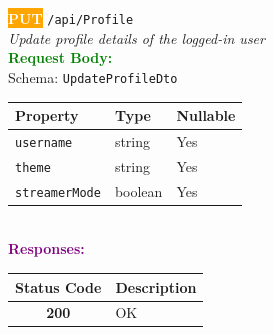 \begin{tcolorbox}[
    colback=orange!5,
    colframe=orange,
    arc=2mm,
    boxrule=1pt,
    left=5pt,
    right=5pt,
    top=5pt,
    bottom=5pt
]
\noindent\colorbox{orange}{\textcolor{white}{\textbf{PUT}}} 
\texttt{\large /api/Profile}\\[0.3em]
\textit{Update profile details of the logged-in user}\\[0.3em]
\vspace{0.3em}
\textbf{\textcolor{green}{Request Body:}}\\[0.2em]
Schema: \texttt{UpdateProfileDto}\\[0.3em]
\begin{tabular}{|l|l|l|}
\hline
\rowcolor{green!10}
\textbf{Property} & \textbf{Type} & \textbf{Nullable} \\ \hline
\texttt{username} & string & Yes \\ \hline
\rowcolor{gray!5}
\texttt{theme} & string & Yes \\ \hline
\texttt{streamerMode} & boolean & Yes \\ \hline
\end{tabular}\\[0.5em]
\vspace{0.3em}
\textbf{\textcolor{purple}{Responses:}}\\[0.2em]
\begin{tabular}{|c|p{10cm}|}
\hline
\rowcolor{gray!20}
\textbf{Status Code} & \textbf{Description} \\ \hline
\colorbox{green!20}{\textbf{200}} & OK \\ \hline
\end{tabular}
\end{tcolorbox}
\vspace{0.5em}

● DIRECTIONS: Return every entry word for word, leaving the pictures out.

● RESPONSE FOR THIS EXERCISE:
 \begin{tcolorbox}[
    colback=orange!5,
    colframe=orange,
    arc=2mm,
    boxrule=1pt,
    left=5pt,
    right=5pt,
    top=5pt,
    bottom=5pt
]
\noindent\colorbox{orange}{\textcolor{white}{\textbf{PUT}}} 
\texttt{\large /api/Profile}\\[0.3em]
\textit{Update profile details of the logged-in user}\\[0.3em]
\vspace{0.3em}
\textbf{\textcolor{green}{Request Body:}}\\[0.2em]
Schema: \texttt{UpdateProfileDto}\\[0.3em]
\begin{tabular}{|l|l|l|}
\hline
\rowcolor{green!10}
\textbf{Property} & \textbf{Type} & \textbf{Nullable} \\ \hline
\texttt{username} & string & Yes \\ \hline
\rowcolor{gray!5}
\texttt{theme} & string & Yes \\ \hline
\texttt{streamerMode} & boolean & Yes \\ \hline
\end{tabular}\\[0.5em]
\vspace{0.3em}
\textbf{\textcolor{purple}{Responses:}}\\[0.2em]
\begin{tabular}{|c|p{10cm}|}
\hline
\rowcolor{gray!20}
\textbf{Status Code} & \textbf{Description} \\ \hline
\colorbox{green!20}{\textbf{200}} & OK \\ \hline
\end{tabular}
\end{tcolorbox}
\vspace{0.5em}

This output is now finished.